Porosity of hair sounds like a term taken from trichologists textbooks. The name itself discourages from delving into the topic. Meanwhile, the porosity is a very important aspect, describing a lot about the health of your hair, the way they should be treated and – what is more important – provides guidance when choosing the right oil for your hair type. Oil are the only preparation that will be able to deeply regenerate and nourish your wisps.
What exactly is the porosity of hair?
Before we answer that question, firstly, you must learn more about natural oils. Everything in this world is made of particles, so are natural oils. The particles come in different sizes depending on the content of fatty acids dominating in the oil. In general, the division is very simple since it is limited to three groups: oils can be small, medium and large particles.
Let’s get back to the topic of hair. If you put your hair under a microscope, you would see that it is not as smooth as velvet, but built with overlaping scales – exactly the same way as cone or spruce pine.
It is all a matter of just these scales. They can either closely adhere to each other, or deviate to a lesser or greater extent. In order to imagine it better, just picture the young cone (yes, again), which has closely overlaping scales, and – in contrast, a mature cone, which has already released the seeds. Its scales are firmly parted to the side and layered.
Hair cuticles behave the same way. Depending on the condition of your hair, they can be closed tightly, or diverged to different degrees. Porosity is nothing but a determination of how wide apart the scales are.
– Hair in a good shape, which has closely adjacent scales is LOW POROSITY.
– Hair which scales are slightly parted is MEDIUM POROSITY.
– Hair very tired and strained, with strongly protruding scales are HIGH POROSITY.
Does everything seem simple and easy now?
Ok, but what do the oils and hair porosity have in common?
As it was mentioned at the beginning of the article, oils have different molecules and the hair scales are parted differently. Therefore, they must match one another. Some oils will be more suitable for low porosity (the small particles), others for average (medium particles) and others recommended for high porosity (large particles of oils that would not have the chance to penetrate little flares at the surface of low porosity hair).

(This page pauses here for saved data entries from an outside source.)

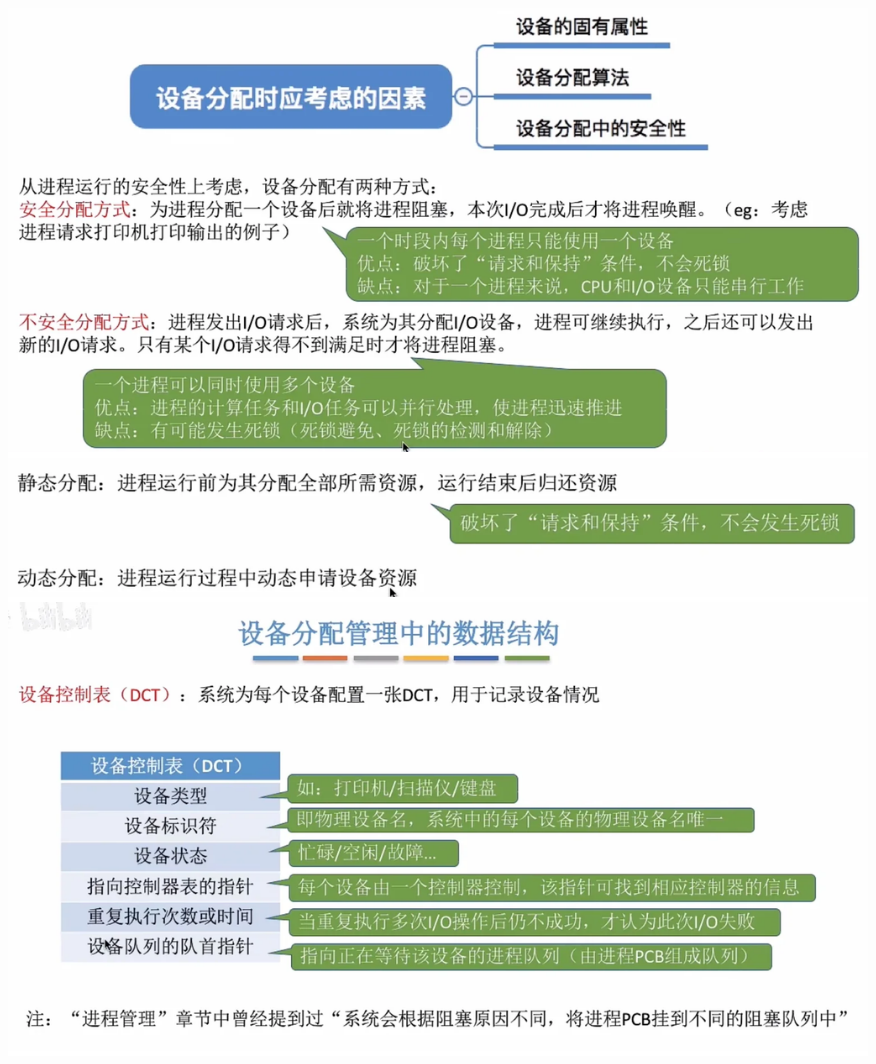 ![](./../../public/assets/os/47f1c21ee3514b86b040b559cdce0233.webp) ![](./../../public/assets/os/1c1c0e1a71534ba7bb26fe670fd8be7e.webp) ![](./../../public/assets/os/fb43234ad6b5478cbf540f702a37e47d.webp)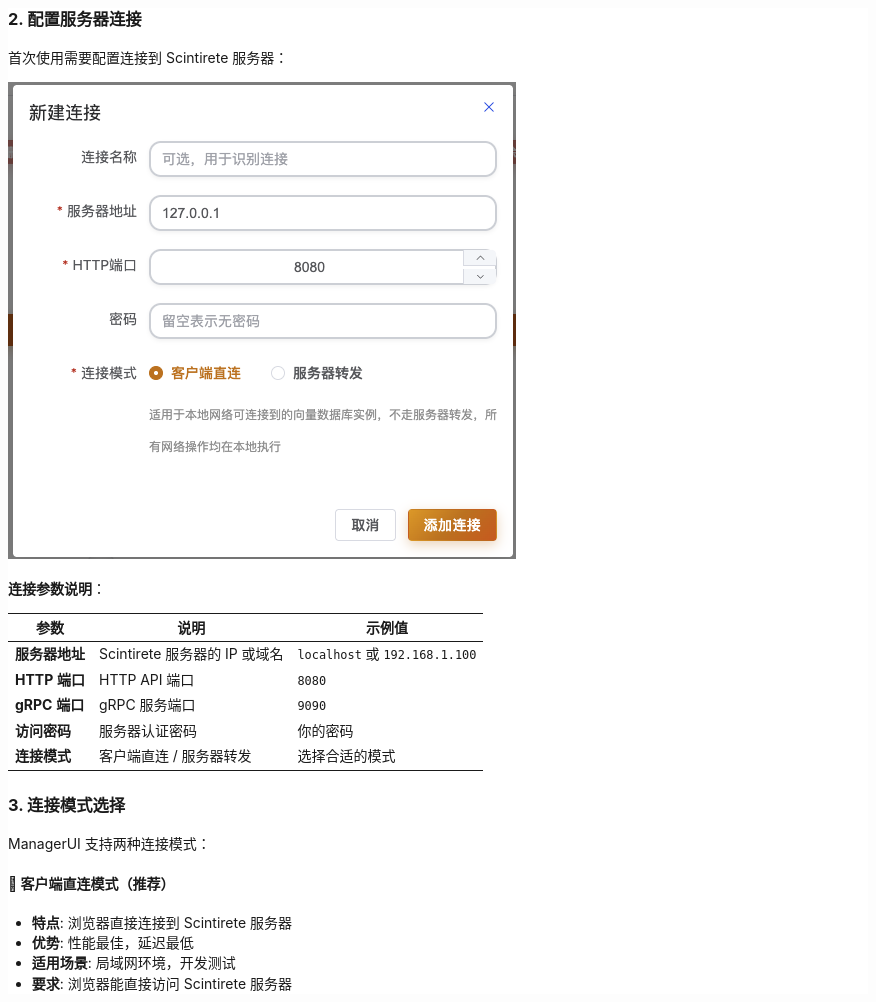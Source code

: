 ### 2. 配置服务器连接

首次使用需要配置连接到 Scintirete 服务器：

![连接配置界面](../../screenshots/manager-add-connection.png)  

**连接参数说明**：

| 参数 | 说明 | 示例值 |
|------|------|--------|
| **服务器地址** | Scintirete 服务器的 IP 或域名 | `localhost` 或 `192.168.1.100` |
| **HTTP 端口** | HTTP API 端口 | `8080` |
| **gRPC 端口** | gRPC 服务端口 | `9090` |
| **访问密码** | 服务器认证密码 | 你的密码 |
| **连接模式** | 客户端直连 / 服务器转发 | 选择合适的模式 |

### 3. 连接模式选择

ManagerUI 支持两种连接模式：

#### 🔗 客户端直连模式（推荐）
- **特点**: 浏览器直接连接到 Scintirete 服务器
- **优势**: 性能最佳，延迟最低
- **适用场景**: 局域网环境，开发测试
- **要求**: 浏览器能直接访问 Scintirete 服务器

Hence, the oil should be chosen accordingly to the degree of porosity of the hair. Otherwise it can cause more harm than good: either weigh hair down or cause frizz.
How to determine our hair porosity?
If you want to do it professionally, you may go to a trichologist for a special test. However, there is a way to check it out at home. All you have to do is to place a hair in a glass filled with water and wait 5 minutes. The more the hair drowns, the higher the porosity. If after the desired period of time it goes all the way down, it means that the scales ale far apart and hair absorbs water quickly. It is the best proof of high porosity. Medium porosity hair dives, more or less, in the middle, whereas, low porosity hair floats on the surface (closed cuticles do not allow it to soak with water and sink).
Did this procedure bring answers?
That’s great.
All is left is to explain is what oils match particular porosity.
– Low porosity hair – absorbs oils of small particle size. Therefore, look for saturated fatty acids (coconut oil, peanut oil, palm oil, babassu)
– Medium porosity hair – absorbs well medium particles of monounsaturated fatty acids omega – 7 and omega – 9 (almond, macadamia nuts, sesame oil, olive oil, avocado and argan).
– High porosity hair – absorbs high molecular oils that are polyunsaturated fatty acids, omega – omega 3 – 6 (grapes, sunflower, flax, cumin seed, corn).
That’s all.
May your hair oiling treatment be successful!